* _EXERCISE DESCRIPTION_
Give back exactly the line containing "To launch all" together with all the lines after it, ending at the final line below.

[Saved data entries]

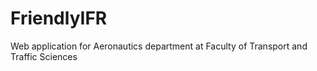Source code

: # FriendlyIFR
Web application for Aeronautics department at Faculty of Transport and Traffic Sciences
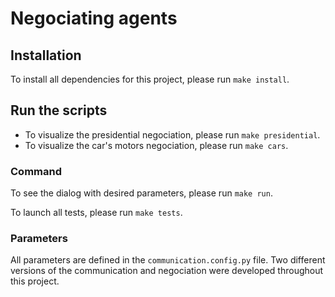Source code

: # Negociating agents

## Installation

To install all dependencies for this project, please run `make install`.

## Run the scripts

- To visualize the presidential negociation, please run `make presidential`.
- To visualize the car's motors negociation, please run `make cars`.

### Command

To see the dialog with desired parameters, please run `make run`.

To launch all tests, please run `make tests`.

### Parameters

All parameters are defined in the `communication.config.py` file.
Two different versions of the communication and negociation were developed throughout this project.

* _ANSWER AREA_
To launch all tests, please run `make tests`.

### Parameters

All parameters are defined in the `communication.config.py` file.
Two different versions of the communication and negociation were developed throughout this project.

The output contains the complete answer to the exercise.